US District Judge Derrick Watson ordered the government not to enforce the ban on grandparents, grandchildren, brothers-in-law, sisters-in-law, aunts, uncles, nieces, nephews and cousins of people in the US.

“Common sense, for instance, dictates that close family members be defined to include grandparents,” judge Watson said in his ruling. “Indeed, grandparents are the epitome of close family members.”

The US Supreme Court last month exempted visa applicants from the ban if they can prove a “bona fide” relationship with a US citizen or entity.

The Trump administration has said the ban will not apply to citizens of the six countries with a parent, spouse, fiance, son, daughter, son-in-law, daughter-in-law or sibling already in the US.

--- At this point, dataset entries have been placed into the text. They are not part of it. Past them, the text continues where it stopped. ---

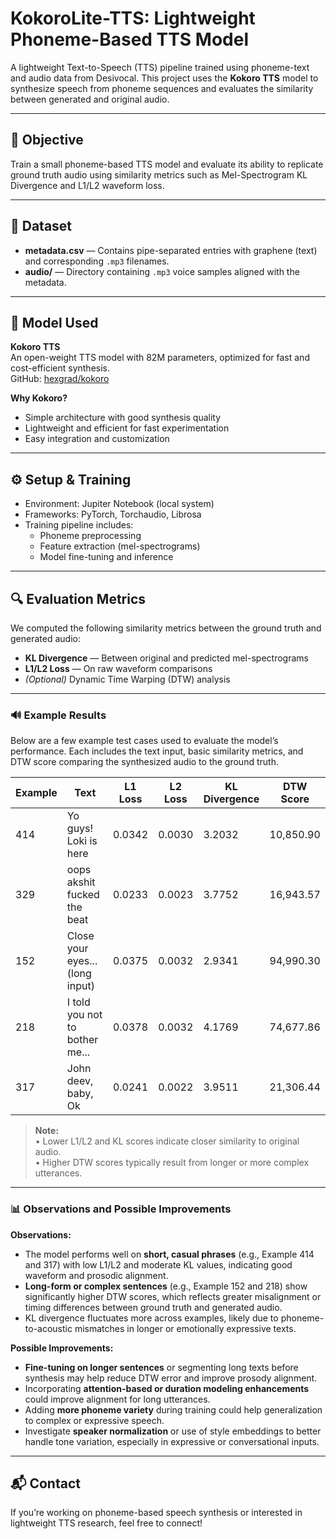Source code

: # KokoroLite-TTS: Lightweight Phoneme-Based TTS Model

A lightweight Text-to-Speech (TTS) pipeline trained using phoneme-text and audio data from Desivocal. This project uses the **Kokoro TTS** model to synthesize speech from phoneme sequences and evaluates the similarity between generated and original audio.

---

## 🎯 Objective

Train a small phoneme-based TTS model and evaluate its ability to replicate ground truth audio using similarity metrics such as Mel-Spectrogram KL Divergence and L1/L2 waveform loss.

---

## 📂 Dataset

- **metadata.csv** — Contains pipe-separated entries with graphene (text) and corresponding `.mp3` filenames.
- **audio/** — Directory containing `.mp3` voice samples aligned with the metadata.

---

## 🧠 Model Used

**Kokoro TTS**  
An open-weight TTS model with 82M parameters, optimized for fast and cost-efficient synthesis.  
GitHub: [hexgrad/kokoro](https://github.com/hexgrad/kokoro)

**Why Kokoro?**  
- Simple architecture with good synthesis quality  
- Lightweight and efficient for fast experimentation  
- Easy integration and customization

---

## ⚙️ Setup & Training

- Environment: Jupiter Notebook (local system)
- Frameworks: PyTorch, Torchaudio, Librosa
- Training pipeline includes:
  - Phoneme preprocessing
  - Feature extraction (mel-spectrograms)
  - Model fine-tuning and inference

---

## 🔍 Evaluation Metrics

We computed the following similarity metrics between the ground truth and generated audio:

- **KL Divergence** — Between original and predicted mel-spectrograms
- **L1/L2 Loss** — On raw waveform comparisons
- *(Optional)* Dynamic Time Warping (DTW) analysis

---

### 🔊 Example Results

Below are a few example test cases used to evaluate the model’s performance. Each includes the text input, basic similarity metrics, and DTW score comparing the synthesized audio to the ground truth.

| Example | Text | L1 Loss | L2 Loss | KL Divergence | DTW Score |
|---------|------|---------|---------|----------------|-----------|
| 414     | Yo guys! Loki is here | 0.0342 | 0.0030 | 3.2032 | 10,850.90 |
| 329     | oops akshit fucked the beat | 0.0233 | 0.0023 | 3.7752 | 16,943.57 |
| 152     | Close your eyes... (long input) | 0.0375 | 0.0032 | 2.9341 | 94,990.30 |
| 218     | I told you not to bother me... | 0.0378 | 0.0032 | 4.1769 | 74,677.86 |
| 317     | John deev, baby, Ok | 0.0241 | 0.0022 | 3.9511 | 21,306.44 |

> **Note:**  
> • Lower L1/L2 and KL scores indicate closer similarity to original audio.  
> • Higher DTW scores typically result from longer or more complex utterances.


---

### 📊 Observations and Possible Improvements

**Observations:**
- The model performs well on **short, casual phrases** (e.g., Example 414 and 317) with low L1/L2 and moderate KL values, indicating good waveform and prosodic alignment.
- **Long-form or complex sentences** (e.g., Example 152 and 218) show significantly higher DTW scores, which reflects greater misalignment or timing differences between ground truth and generated audio.
- KL divergence fluctuates more across examples, likely due to phoneme-to-acoustic mismatches in longer or emotionally expressive texts.

**Possible Improvements:**
- **Fine-tuning on longer sentences** or segmenting long texts before synthesis may help reduce DTW error and improve prosody alignment.
- Incorporating **attention-based or duration modeling enhancements** could improve alignment for long utterances.
- Adding **more phoneme variety** during training could help generalization to complex or expressive speech.
- Investigate **speaker normalization** or use of style embeddings to better handle tone variation, especially in expressive or conversational inputs.


---

## 📬 Contact

If you’re working on phoneme-based speech synthesis or interested in lightweight TTS research, feel free to connect!

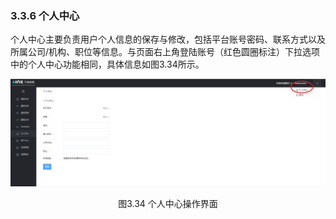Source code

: ### 3.3.6 个人中心

​	个人中心主要负责用户个人信息的保存与修改，包括平台账号密码、联系方式以及所属公司/机构、职位等信息。与页面右上角登陆账号（红色圆圈标注）下拉选项中的个人中心功能相同，具体信息如图3.34所示。

![图3.34 个人中心操作界面](../image0227/%E4%B8%AA%E4%BA%BA%E4%B8%AD%E5%BF%83%E6%93%8D%E4%BD%9C%E7%95%8C%E9%9D%A2.png)

<center>图3.34 个人中心操作界面</center>

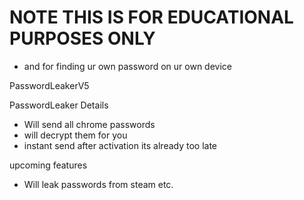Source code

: # NOTE THIS IS FOR EDUCATIONAL PURPOSES ONLY 
- and for finding ur own password on ur own device

PasswordLeakerV5

PasswordLeaker Details
- Will send all chrome passwords
- will decrypt them for you
- instant send after activation its already too late

upcoming features
- Will leak passwords from steam etc.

Hawaii ruled that grandparents, uncles and aunts and other close relatives should also be exempted. The state asked Judge Watson, who blocked the President’s revised travel ban in March, to clarify that those other family members are also exempt from the ban.

Judge Watson rejected Hawaii’s request, saying the state should go to the US Supreme Court since it was seeking to clarify its requirement of a “bona fide relationship.”

Hawaii appealed Judge Watson’s ruling to the Ninth US Circuit Court of Appeals, but the court said the judge’s ruling was not appealable under federal judicial laws.

The Ninth Circuit, however, said Judge Watson had the authority to interpret the Supreme Court’s order and block any violation of it. Hawaii then renewed last week’s request with Judge Watson in a different form.

“Because plaintiffs now seek such injunctive relief, the court reaches the merits of their request, consistent with the Ninth Circuit’s guidance,” Judge Watson wrote.

The Hawaii attorney general’s office has not yet commented on the Judge’s ruling.